Eu ainda não digeri

Eu, mãe de uma menina com 9 anos de idade e com os primeiros sinais de puberdade e de um menino que ainda mama no peito, não digeri a série ‘Adolescência’. E se você ainda não viu, corre lá, lê minha crônica depois porque não há como falar dessa série sem spoiler. Neste momento, é a série mais vista em 71 países, com 93 milhões de horas assistidas e mais de 66 milhões de espectadores batendo recordes da Netflix. É necessária, dolorosa, assustadora (principalmente para mães e pais, eu acho). É visceral.

Meninas e mulheres morrem. Meninos e homens sofrem e matam. Entre as grandes perguntas que a série instalou na minha cabeça: como é que uma família comum cria um filho assassino? E antes de mais nada… não sou profissional de saúde. Sou só uma mãe, jornalista que tem como principal objetivo da vida criar bons seres humanos: felizes, honestos, funcionais, amorosos, autoconfiantes, sensíveis. A maior missão da minha vida, com certeza, é criar Cecília e Matheus e me orgulhar deles.
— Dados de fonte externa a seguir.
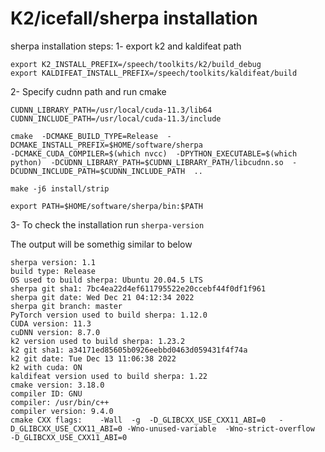 # K2/icefall/sherpa installation



sherpa installation steps:
1- export k2 and kaldifeat path
```
export K2_INSTALL_PREFIX=/speech/toolkits/k2/build_debug
export KALDIFEAT_INSTALL_PREFIX=/speech/toolkits/kaldifeat/build
```

2- Specify cudnn path and run cmake

```
CUDNN_LIBRARY_PATH=/usr/local/cuda-11.3/lib64
CUDNN_INCLUDE_PATH=/usr/local/cuda-11.3/include

cmake  -DCMAKE_BUILD_TYPE=Release  -DCMAKE_INSTALL_PREFIX=$HOME/software/sherpa  
-DCMAKE_CUDA_COMPILER=$(which nvcc)  -DPYTHON_EXECUTABLE=$(which python)  -DCUDNN_LIBRARY_PATH=$CUDNN_LIBRARY_PATH/libcudnn.so  -DCUDNN_INCLUDE_PATH=$CUDNN_INCLUDE_PATH  ..

make -j6 install/strip

export PATH=$HOME/software/sherpa/bin:$PATH
```
3- To check the installation run 
`sherpa-version`

The output will be somethig similar to below

```
sherpa version: 1.1
build type: Release
OS used to build sherpa: Ubuntu 20.04.5 LTS
sherpa git sha1: 7bc4ea22d4ef611795522e20ccebf44f0df1f961
sherpa git date: Wed Dec 21 04:12:34 2022
sherpa git branch: master
PyTorch version used to build sherpa: 1.12.0
CUDA version: 11.3
cuDNN version: 8.7.0
k2 version used to build sherpa: 1.23.2
k2 git sha1: a34171ed85605b0926eebbd0463d059431f4f74a
k2 git date: Tue Dec 13 11:06:38 2022
k2 with cuda: ON
kaldifeat version used to build sherpa: 1.22
cmake version: 3.18.0
compiler ID: GNU
compiler: /usr/bin/c++
compiler version: 9.4.0
cmake CXX flags:    -Wall  -g  -D_GLIBCXX_USE_CXX11_ABI=0   -D_GLIBCXX_USE_CXX11_ABI=0 -Wno-unused-variable  -Wno-strict-overflow   -D_GLIBCXX_USE_CXX11_ABI=0
```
E hoje quero falar sobre a criação dos filhos (mais dos meninos que das meninas) e eu vi um vídeo da psicóloga Laura Oliveira (que eu amo) e que fez todo sentido pro que mais me pegou na série. Como criar um filho não misógino em uma sociedade completamente machista e que mata meninas e mulheres todos os dias?

Partindo do pressuposto que todo mundo que está lendo viu a série, vamos a três pontos importantes… Um menino pode matar mesmo não sendo doente ou psicopata. Assassinos podem ser criados em famílias comuns e isso é o que mais dói na série, podia ser na nossa casa. Não existe uma culpa única e simples.

Em resumo, sendo bem difícil resumir essa obra de arte: vivemos em uma sociedade que odeia mulheres, que sexualiza crianças e que acha impossível homens e mulheres serem amigos sem conotação sexual. Uma sociedade que romantiza o ciúme e que por centenas de anos ensinou aos meninos a guardarem sentimentos, a serem machistas, misóginos e agressivos.

No primeiro episódio eu falei com meu marido e pedi que ele também assistisse. Ele ainda não havia se interessado e meu algoritmo estava lotado de spoilers, comentários, análises. Nas postagens, assim como nos grupos da escola: mães, mães e mulheres e mães. Kadu assistiu, ficou desesperado tal qual a Catherine aqui.

Cirúrgica, Laura fala da dinâmica social em que vivemos e da necessidade de mudança de comportamento que não passa apenas pelas palavras ditas, mas pelo exemplo. Aquela máxima de que o exemplo arrasta… E tem um ponto no discurso da psicóloga da série que eu gostei demais. O menino Jamie explica que o pai não é violento e é questionado sobre as amizades que ele tem. O garoto diz que o pai não tem amigas mulheres, que respeita a mãe, algo nesse sentido. Não, esse não é o motivo porque não existe um só, mas é uma das milhões de camadas para refletirmos.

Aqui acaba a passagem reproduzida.